Quote from: amw on October 25, 2020, 12:42:47 AM
Present-day people also find it harder to relate strong emotions and mental images to the music of Haydn, Mozart, Beethoven et al because it is more distant from our time in all respects—aesthetically, socially, politically, hermeneutically.

I suppose you exclude yourself from "present-day people" because afaik, and please correct me if I'm wrong, your soulmate composer is Mozart and you have extensive knowledge of Beethoven's piano sonatas including their aesthetic and hermeneutical aspects.


Every kind of music is good, except the boring kind. — Rossini

Brian

Quote from: Florestan on October 26, 2020, 08:21:12 AM
I suppose you exclude yourself from "present-day people"
Why do you suppose that? Just because it is harder for present-day people, doesn't mean it's impossible. Just because it's rarer, doesn't mean it's non-existent, either.  :)

Jo498

Quote from: Brian on October 25, 2020, 07:16:24 AM
Oh, also worth adding that the increasing difficulty of getting today's listeners into 300+ year old music is a big part of why the HIP movement is so ADD-sounding sometimes with the huge contrasts and wild tempos. Imho.
This could be the case. However, many people were quite fond of Vivaldi in sleek and straightforward Musici/Marriner style for about 30-40  years ca. 1950s-80s and German Lutheran cantors did Schütz with their choirs in the early 20th century. Even Brahms was familiar with Schütz, Palestrina was sung (and "imitated") all over the 19th century. Simillarly with the British choral traditions, I'd think. And there is Gregorian chant... Admittedly for such devotional/liturgical different appreciation criteria might be applied by most listeners.
Tout le malheur des hommes vient d'une seule chose, qui est de ne savoir pas demeurer en repos, dans une chambre.
- Blaise Pascal

Archaic Torso of Apollo

Quote from: Brian on October 25, 2020, 07:16:24 AM
Oh, also worth adding that the increasing difficulty of getting today's listeners into 300+ year old music is a big part of why the HIP movement is so ADD-sounding sometimes with the huge contrasts and wild tempos. Imho. Even outside of HIP, we have the example of Manfred Honeck adding new dissonance to Beethoven's Third Symphony explicitly to replicate for us today the shock people must have felt back then at dissonances which now sound totally normal!

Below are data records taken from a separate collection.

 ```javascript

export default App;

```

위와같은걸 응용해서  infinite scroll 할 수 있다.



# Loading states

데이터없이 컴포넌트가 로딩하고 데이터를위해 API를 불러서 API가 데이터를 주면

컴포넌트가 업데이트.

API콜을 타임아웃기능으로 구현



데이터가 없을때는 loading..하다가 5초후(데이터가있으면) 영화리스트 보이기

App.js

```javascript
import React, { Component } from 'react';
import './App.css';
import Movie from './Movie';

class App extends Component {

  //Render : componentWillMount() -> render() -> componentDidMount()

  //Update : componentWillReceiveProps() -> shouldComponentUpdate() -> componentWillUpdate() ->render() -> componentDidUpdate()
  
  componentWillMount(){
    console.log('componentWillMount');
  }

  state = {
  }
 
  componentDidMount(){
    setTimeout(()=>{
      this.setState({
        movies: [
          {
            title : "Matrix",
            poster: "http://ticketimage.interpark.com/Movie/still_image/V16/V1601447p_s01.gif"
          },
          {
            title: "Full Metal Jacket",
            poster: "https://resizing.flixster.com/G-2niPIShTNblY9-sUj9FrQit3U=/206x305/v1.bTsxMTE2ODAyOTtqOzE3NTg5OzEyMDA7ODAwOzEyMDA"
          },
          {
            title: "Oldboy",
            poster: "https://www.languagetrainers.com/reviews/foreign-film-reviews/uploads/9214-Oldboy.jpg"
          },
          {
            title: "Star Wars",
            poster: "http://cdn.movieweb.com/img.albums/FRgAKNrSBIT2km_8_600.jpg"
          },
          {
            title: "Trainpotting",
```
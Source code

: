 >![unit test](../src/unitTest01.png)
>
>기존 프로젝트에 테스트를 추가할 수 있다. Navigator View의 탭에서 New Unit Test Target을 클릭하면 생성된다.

The paradox of the HIP movement is that it seeks to make music sound really new by making it sound really old.

I don't think it's just a matter of chronology. Some of this 300+ year old music actually sounds quite modern if you don't soften its edges. Whereas someone like LvB is already so familiar that he can't really shock us anymore.
formerly VELIMIR (before that, Spitvalve)

"Who knows not strict counterpoint, lives and dies an ignoramus" - CPE Bach

Florestan

Quote from: Archaic Torso of Apollo on October 28, 2020, 12:14:23 PM
The paradox of the HIP movement is that it seeks to make music sound really new by making it sound really old.

I don't think it's just a matter of chronology. Some of this 300+ year old music actually sounds quite modern if you don't soften its edges. Whereas someone like LvB is already so familiar that he can't really shock us anymore.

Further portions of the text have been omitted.